◆ **Work instruction**: Within the data beneath, some lines may hold the word "ftpmanage". Give the number of those lines and nothing else.
========================================================================
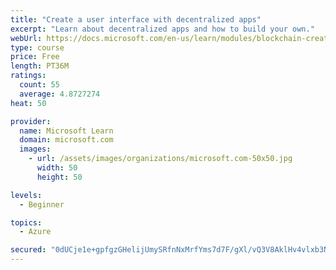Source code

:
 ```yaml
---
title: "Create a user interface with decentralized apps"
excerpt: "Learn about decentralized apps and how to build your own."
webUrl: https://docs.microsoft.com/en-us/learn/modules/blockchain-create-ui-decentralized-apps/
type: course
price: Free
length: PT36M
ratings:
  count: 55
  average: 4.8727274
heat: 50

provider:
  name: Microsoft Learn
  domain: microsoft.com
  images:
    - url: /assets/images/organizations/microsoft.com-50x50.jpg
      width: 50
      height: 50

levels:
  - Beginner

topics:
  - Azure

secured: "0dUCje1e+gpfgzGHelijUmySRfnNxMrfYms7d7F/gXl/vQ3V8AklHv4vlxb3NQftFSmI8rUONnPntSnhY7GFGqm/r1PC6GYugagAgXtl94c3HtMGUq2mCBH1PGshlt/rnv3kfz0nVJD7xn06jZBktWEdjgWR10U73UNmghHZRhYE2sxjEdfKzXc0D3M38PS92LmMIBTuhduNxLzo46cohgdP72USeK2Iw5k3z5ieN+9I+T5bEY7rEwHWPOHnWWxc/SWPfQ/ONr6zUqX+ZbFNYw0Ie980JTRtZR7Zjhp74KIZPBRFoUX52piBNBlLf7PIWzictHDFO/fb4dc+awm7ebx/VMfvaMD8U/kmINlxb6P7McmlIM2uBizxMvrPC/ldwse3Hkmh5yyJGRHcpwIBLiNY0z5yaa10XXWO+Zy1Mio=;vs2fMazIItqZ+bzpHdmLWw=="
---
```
========================================================================
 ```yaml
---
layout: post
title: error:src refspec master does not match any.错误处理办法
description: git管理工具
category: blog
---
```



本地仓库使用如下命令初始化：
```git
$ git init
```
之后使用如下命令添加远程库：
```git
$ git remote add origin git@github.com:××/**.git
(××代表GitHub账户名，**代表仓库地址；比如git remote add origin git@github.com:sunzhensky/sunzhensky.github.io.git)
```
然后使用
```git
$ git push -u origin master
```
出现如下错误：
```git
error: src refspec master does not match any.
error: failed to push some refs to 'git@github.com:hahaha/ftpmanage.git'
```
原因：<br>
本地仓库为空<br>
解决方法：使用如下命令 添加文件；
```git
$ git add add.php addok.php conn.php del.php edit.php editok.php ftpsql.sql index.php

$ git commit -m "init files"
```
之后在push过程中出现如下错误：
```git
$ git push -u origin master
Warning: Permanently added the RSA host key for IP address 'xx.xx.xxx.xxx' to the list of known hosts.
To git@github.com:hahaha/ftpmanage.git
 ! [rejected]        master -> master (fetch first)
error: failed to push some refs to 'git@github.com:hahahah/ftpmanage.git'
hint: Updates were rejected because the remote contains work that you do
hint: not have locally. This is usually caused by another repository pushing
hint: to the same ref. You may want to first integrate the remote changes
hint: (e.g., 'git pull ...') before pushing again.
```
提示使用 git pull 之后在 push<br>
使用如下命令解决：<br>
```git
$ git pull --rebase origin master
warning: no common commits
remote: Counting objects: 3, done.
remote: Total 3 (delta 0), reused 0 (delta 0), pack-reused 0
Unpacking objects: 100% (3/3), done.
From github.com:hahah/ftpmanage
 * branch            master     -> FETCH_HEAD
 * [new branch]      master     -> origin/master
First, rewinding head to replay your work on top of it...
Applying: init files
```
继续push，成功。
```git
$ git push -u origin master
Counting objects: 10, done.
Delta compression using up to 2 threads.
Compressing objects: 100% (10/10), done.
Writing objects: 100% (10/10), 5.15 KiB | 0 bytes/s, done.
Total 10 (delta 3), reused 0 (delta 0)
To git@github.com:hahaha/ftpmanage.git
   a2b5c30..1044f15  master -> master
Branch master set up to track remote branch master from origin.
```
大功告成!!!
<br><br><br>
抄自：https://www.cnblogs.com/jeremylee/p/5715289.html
========================================================================
◆ **Answer**: 5